PROBLEM TO WORK ON — Only one stretch of the data below should be repeated: the lines from the line containing "我们获取到的数据源包含了以下信息：" through the line containing "- **Roshan Telecom", inclusive, exactly as they are.

INFORMATION PROVIDED —
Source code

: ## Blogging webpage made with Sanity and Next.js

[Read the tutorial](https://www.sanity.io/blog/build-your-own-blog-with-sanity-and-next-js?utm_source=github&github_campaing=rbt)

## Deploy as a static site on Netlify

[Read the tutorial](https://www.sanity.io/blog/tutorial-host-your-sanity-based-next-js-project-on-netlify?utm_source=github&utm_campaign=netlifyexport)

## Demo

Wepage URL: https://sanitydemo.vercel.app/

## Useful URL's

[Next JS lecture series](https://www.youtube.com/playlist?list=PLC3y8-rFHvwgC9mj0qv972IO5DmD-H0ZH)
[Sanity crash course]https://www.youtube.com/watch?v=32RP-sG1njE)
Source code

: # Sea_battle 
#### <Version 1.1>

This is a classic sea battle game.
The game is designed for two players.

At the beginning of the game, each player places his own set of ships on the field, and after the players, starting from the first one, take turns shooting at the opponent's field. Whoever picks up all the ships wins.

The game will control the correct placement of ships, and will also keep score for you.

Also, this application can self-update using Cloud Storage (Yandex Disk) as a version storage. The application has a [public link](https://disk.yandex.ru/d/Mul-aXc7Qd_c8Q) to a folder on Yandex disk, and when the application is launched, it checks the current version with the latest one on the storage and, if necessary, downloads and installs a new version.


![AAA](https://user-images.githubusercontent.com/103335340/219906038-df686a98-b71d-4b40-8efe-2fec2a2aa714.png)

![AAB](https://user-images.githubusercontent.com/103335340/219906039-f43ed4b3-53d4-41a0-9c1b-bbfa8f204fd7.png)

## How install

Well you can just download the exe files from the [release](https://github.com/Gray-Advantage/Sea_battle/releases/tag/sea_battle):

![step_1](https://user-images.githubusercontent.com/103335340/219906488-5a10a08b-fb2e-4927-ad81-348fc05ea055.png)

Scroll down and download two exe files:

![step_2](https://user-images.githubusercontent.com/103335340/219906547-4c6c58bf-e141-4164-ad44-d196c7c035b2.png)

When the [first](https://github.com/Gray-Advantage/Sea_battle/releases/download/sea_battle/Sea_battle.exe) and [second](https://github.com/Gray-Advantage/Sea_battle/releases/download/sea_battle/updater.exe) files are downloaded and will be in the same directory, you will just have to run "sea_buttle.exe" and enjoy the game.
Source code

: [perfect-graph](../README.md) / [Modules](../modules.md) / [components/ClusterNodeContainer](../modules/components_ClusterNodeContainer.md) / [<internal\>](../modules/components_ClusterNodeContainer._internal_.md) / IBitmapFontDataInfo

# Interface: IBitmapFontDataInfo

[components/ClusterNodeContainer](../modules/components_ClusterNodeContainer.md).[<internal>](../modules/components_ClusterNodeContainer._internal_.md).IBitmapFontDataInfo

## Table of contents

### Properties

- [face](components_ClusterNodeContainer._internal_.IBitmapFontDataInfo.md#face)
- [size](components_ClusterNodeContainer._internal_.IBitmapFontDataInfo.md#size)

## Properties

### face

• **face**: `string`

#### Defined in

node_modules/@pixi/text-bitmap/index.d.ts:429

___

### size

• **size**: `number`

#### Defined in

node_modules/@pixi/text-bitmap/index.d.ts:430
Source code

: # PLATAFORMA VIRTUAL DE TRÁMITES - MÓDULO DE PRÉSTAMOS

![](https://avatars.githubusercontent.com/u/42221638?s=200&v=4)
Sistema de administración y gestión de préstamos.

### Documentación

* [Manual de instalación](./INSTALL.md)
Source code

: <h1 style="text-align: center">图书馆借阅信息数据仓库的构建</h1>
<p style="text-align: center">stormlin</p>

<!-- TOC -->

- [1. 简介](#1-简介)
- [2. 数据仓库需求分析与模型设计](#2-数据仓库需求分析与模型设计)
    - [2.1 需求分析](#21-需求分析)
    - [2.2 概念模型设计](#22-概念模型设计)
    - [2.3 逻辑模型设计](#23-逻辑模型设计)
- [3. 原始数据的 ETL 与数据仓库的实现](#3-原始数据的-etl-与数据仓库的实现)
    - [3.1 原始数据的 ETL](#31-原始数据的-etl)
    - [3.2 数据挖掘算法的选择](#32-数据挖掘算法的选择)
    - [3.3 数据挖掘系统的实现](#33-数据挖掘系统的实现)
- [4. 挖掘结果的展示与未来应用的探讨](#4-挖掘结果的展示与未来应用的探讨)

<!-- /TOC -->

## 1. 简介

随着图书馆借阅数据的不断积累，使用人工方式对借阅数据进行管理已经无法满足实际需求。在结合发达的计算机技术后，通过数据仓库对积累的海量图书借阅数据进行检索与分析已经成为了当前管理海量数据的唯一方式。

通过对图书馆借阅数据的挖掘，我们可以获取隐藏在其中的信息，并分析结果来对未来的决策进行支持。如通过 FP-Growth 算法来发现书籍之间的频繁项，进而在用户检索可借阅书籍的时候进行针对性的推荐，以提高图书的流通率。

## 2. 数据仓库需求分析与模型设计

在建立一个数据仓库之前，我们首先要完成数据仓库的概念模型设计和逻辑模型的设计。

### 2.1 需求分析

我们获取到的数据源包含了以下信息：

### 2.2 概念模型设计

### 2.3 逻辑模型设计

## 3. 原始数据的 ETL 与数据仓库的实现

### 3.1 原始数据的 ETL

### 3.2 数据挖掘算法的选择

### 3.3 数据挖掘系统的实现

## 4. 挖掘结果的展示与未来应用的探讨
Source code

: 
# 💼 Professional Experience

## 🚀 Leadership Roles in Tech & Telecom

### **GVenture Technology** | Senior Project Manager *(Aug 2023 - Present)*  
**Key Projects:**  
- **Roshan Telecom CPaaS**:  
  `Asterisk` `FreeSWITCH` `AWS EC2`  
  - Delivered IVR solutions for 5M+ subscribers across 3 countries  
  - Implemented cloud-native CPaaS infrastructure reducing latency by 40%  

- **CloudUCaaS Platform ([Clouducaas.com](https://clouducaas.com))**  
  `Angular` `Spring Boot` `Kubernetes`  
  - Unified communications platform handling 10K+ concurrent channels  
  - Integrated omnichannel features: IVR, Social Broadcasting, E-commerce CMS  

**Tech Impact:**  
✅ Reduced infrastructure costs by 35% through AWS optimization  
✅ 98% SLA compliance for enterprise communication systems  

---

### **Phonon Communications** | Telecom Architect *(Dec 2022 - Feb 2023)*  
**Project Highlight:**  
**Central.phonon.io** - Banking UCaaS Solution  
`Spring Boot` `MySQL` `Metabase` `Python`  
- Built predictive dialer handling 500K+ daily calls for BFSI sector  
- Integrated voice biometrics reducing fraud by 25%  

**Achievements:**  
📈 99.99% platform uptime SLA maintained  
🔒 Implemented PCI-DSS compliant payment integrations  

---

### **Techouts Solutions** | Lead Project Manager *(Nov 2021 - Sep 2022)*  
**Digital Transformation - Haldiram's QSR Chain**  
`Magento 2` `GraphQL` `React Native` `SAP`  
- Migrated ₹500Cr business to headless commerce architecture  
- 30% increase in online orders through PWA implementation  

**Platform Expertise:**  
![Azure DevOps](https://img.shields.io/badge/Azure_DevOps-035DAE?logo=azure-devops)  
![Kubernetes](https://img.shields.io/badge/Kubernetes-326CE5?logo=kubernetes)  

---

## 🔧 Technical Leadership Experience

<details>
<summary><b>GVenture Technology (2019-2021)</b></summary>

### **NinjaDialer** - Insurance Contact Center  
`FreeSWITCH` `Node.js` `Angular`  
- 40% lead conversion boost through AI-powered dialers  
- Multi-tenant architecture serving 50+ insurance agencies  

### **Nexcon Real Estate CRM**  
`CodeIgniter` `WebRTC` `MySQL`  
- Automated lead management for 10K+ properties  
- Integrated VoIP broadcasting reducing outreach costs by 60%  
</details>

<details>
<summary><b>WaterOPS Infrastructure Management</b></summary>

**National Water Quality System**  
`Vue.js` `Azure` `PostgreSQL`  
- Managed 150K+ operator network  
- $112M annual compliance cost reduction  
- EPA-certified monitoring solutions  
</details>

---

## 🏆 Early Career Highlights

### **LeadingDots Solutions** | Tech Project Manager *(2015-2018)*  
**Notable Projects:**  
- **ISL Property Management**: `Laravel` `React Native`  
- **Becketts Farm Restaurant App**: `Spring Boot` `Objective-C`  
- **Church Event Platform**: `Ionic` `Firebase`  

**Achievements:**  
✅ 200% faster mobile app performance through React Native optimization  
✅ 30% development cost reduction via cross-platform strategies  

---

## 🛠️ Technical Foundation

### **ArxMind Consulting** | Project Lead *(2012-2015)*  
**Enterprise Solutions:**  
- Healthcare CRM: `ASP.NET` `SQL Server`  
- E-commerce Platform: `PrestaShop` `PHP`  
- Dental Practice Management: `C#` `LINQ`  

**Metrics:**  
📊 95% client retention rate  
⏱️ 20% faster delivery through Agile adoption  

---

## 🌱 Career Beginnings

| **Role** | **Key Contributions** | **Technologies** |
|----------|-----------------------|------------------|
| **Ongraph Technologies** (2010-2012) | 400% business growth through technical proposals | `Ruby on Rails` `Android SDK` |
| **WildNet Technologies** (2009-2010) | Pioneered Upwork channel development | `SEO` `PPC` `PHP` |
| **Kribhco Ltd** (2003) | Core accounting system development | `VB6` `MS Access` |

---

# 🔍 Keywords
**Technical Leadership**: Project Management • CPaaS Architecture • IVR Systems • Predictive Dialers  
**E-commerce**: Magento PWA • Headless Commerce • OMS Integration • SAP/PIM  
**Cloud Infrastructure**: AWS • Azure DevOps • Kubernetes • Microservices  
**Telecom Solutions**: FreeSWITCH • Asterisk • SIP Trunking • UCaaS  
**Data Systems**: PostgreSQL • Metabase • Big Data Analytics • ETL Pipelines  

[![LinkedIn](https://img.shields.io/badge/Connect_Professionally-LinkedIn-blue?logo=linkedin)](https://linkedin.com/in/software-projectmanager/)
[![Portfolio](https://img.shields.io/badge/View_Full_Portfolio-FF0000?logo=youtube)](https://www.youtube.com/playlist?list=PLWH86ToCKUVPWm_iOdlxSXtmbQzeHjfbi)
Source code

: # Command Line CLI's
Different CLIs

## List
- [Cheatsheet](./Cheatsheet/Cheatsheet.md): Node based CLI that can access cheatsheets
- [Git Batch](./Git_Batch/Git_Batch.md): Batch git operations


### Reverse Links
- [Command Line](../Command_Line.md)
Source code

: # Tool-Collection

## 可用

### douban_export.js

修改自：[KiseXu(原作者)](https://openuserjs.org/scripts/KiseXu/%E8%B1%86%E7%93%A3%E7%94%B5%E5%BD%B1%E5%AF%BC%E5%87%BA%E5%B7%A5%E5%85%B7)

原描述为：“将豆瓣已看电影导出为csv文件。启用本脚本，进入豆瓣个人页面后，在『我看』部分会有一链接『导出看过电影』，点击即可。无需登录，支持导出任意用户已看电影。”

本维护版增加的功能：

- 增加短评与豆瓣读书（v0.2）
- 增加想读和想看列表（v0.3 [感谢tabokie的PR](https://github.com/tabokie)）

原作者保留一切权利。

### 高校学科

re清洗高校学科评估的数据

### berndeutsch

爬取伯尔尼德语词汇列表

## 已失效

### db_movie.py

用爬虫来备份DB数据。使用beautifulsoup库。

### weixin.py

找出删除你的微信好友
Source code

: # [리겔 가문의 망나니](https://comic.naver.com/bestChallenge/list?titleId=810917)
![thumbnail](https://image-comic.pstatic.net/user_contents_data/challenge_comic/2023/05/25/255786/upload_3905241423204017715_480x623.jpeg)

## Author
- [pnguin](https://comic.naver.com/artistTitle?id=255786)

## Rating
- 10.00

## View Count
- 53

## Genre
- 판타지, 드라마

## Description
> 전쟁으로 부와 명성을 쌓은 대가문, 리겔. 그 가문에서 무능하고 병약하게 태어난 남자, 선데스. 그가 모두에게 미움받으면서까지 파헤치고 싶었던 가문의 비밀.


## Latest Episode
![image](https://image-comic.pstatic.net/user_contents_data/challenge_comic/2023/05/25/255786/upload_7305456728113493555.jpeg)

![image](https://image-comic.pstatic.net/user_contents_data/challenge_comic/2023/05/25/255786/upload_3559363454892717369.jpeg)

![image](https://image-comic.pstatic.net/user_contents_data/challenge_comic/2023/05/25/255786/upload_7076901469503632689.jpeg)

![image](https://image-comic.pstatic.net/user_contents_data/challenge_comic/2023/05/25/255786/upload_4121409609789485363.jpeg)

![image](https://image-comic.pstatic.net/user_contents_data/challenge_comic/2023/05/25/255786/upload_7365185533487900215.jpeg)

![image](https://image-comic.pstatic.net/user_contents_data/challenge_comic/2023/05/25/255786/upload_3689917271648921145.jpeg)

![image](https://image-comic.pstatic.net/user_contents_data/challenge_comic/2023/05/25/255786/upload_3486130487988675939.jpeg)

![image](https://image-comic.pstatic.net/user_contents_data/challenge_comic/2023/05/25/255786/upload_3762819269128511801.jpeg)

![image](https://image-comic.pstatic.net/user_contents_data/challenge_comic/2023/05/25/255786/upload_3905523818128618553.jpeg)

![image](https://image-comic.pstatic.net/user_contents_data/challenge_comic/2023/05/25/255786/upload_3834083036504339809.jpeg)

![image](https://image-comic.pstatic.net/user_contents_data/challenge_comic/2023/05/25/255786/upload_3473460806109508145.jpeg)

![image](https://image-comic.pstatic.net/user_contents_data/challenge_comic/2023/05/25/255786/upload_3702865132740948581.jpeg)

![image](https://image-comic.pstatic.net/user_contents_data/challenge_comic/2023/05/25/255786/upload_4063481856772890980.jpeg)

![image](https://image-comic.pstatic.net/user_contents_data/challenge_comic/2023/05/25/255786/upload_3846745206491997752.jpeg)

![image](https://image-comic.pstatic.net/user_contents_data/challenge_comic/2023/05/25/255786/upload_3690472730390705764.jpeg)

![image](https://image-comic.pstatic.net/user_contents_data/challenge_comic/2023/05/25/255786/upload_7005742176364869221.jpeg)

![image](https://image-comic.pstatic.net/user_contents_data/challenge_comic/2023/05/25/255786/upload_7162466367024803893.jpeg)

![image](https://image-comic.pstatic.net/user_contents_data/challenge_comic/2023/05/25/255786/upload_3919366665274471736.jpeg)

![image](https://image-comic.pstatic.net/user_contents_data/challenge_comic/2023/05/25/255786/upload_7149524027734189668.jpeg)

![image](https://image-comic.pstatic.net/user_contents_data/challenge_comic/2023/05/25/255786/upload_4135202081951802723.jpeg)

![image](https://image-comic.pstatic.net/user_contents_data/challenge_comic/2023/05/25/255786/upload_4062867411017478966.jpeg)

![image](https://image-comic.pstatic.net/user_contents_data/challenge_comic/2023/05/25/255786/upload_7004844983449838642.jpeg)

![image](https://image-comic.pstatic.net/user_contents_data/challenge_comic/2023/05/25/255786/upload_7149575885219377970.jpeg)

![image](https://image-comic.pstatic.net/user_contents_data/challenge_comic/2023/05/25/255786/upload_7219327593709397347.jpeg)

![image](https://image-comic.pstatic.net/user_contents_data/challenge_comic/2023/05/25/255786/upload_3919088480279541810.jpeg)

RESULT FOR THIS TASK —
我们获取到的数据源包含了以下信息：

### 2.2 概念模型设计

### 2.3 逻辑模型设计

## 3. 原始数据的 ETL 与数据仓库的实现

### 3.1 原始数据的 ETL

### 3.2 数据挖掘算法的选择

### 3.3 数据挖掘系统的实现

## 4. 挖掘结果的展示与未来应用的探讨
Source code

: 
# 💼 Professional Experience

## 🚀 Leadership Roles in Tech & Telecom

### **GVenture Technology** | Senior Project Manager *(Aug 2023 - Present)*  
**Key Projects:**  
- **Roshan Telecom CPaaS**:  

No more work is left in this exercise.